Are you among the millions of U.S. homeowners hit the hardest by the current financial crisis in America ? Are you concerned that you can't make your monthly mortgage payments anymore ? If you're nodding your head, you need to hurry to a financial counselor today and ask about home loan modification vs. FHA refinance.
Loan modification and FHA refinance are helping hundreds of thousands of homeowners prevent foreclosure when they can't pay their mortgages. Which one is best for you depends mostly on who backs your loan. To learn about your loan insurer, call your lender and ask. Most loans are insured by the FHA, Freddie Mac, or Fannie Mae. None of these three organizations are actual lenders, but they insure the loans and guarantee the full amount of the loan. Doing this lessens the risk for lenders and helps borrowers get lower interest rates.
How can you tell apart an FHA loan and a Fannie or Freddie loan ?
From the outside, you really can't. There isn't much difference between the loans, aside from who happens to insure them. A lot of homeowners don't even know who insures their loan, and that's because they rarely need to know that information. When they do need it is when they want to modify their loan to decrease their monthly payments. If your loan is a Fannie or Freddie loan, then you could be eligible for President Obama's Making Home Affordable mortgage loan modification plan. If you have got an FHA loan, then you should look into the HOPE for Homeowners plan, which is a special FHA plan to refinance mortgages through equity sharing.
Refinancing with HOPE for Homeowners with FHA loans opens up the possibility of refinancing to thousands of individuals who didn't used to qualify under old refinancing laws. Decreasing house prices have caused a drop in the home equity that people hold, and that drop has made some unable to refinance traditionally. If they have lost enough equity that they no longer have 20% equity, they used to be unable to finance.
The Making Home Affordable plan, in contrast, is not a refinancing program. Instead, it is a loan modification program, which requires participating lenders to follow a standard procedure to lower homeowner's monthly payments to affordable levels. The plan includes $75 billion of incentives paid out to both lenders and borrowers for successfully modified loans.
Loan modification and FHA refinance are helping hundreds of thousands of homeowners prevent foreclosure when they can't pay their mortgages. Which one is best for you depends mostly on who backs your loan. To learn about your loan insurer, call your lender and ask. Most loans are insured by the FHA, Freddie Mac, or Fannie Mae. None of these three organizations are actual lenders, but they insure the loans and guarantee the full amount of the loan. Doing this lessens the risk for lenders and helps borrowers get lower interest rates.
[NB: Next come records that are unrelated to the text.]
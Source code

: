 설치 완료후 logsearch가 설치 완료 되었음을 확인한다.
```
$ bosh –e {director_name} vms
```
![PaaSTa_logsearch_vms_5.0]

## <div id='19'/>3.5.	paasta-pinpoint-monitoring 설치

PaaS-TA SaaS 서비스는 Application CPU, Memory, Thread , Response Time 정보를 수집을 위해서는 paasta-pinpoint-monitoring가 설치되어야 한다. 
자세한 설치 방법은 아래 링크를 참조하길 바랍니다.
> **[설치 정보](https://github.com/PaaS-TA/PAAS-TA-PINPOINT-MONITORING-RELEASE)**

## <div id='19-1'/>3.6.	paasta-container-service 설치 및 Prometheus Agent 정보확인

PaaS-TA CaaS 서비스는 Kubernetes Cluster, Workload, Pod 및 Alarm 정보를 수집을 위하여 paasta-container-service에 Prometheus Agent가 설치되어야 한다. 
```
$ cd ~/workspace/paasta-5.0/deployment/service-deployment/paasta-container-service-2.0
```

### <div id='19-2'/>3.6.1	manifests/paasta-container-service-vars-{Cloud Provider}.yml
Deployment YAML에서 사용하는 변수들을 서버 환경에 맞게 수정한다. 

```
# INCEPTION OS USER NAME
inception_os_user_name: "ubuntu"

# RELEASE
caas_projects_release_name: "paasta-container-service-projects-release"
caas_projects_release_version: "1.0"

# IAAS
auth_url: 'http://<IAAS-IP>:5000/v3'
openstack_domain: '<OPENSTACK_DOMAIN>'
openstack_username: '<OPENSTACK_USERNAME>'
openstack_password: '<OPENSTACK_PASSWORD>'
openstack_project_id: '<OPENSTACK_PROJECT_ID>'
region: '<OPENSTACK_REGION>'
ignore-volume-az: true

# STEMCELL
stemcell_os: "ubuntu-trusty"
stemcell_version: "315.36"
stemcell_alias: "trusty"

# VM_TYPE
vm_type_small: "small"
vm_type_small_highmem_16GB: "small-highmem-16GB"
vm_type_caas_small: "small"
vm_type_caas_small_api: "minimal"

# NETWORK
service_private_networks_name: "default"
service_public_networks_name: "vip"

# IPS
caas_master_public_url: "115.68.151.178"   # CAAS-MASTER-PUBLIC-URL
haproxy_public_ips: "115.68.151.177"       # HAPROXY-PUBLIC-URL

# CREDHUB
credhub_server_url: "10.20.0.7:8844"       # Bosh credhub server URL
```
How can you tell apart an FHA loan and a Fannie or Freddie loan ?
From the outside, you really can't. There isn't much difference between the loans, aside from who happens to insure them. A lot of homeowners don't even know who insures their loan, and that's because they rarely need to know that information. When they do need it is when they want to modify their loan to decrease their monthly payments. If your loan is a Fannie or Freddie loan, then you could be eligible for President Obama's Making Home Affordable mortgage loan modification plan. If you have got an FHA loan, then you should look into the HOPE for Homeowners plan, which is a special FHA plan to refinance mortgages through equity sharing.
Refinancing with HOPE for Homeowners with FHA loans opens up the possibility of refinancing to thousands of individuals who didn't used to qualify under old refinancing laws. Decreasing house prices have caused a drop in the home equity that people hold, and that drop has made some unable to refinance traditionally. If they have lost enough equity that they no longer have 20% equity, they used to be unable to finance.
The Making Home Affordable plan, in contrast, is not a refinancing program. Instead, it is a loan modification program, which requires participating lenders to follow a standard procedure to lower homeowner's monthly payments to affordable levels. The plan includes $75 billion of incentives paid out to both lenders and borrowers for successfully modified loans.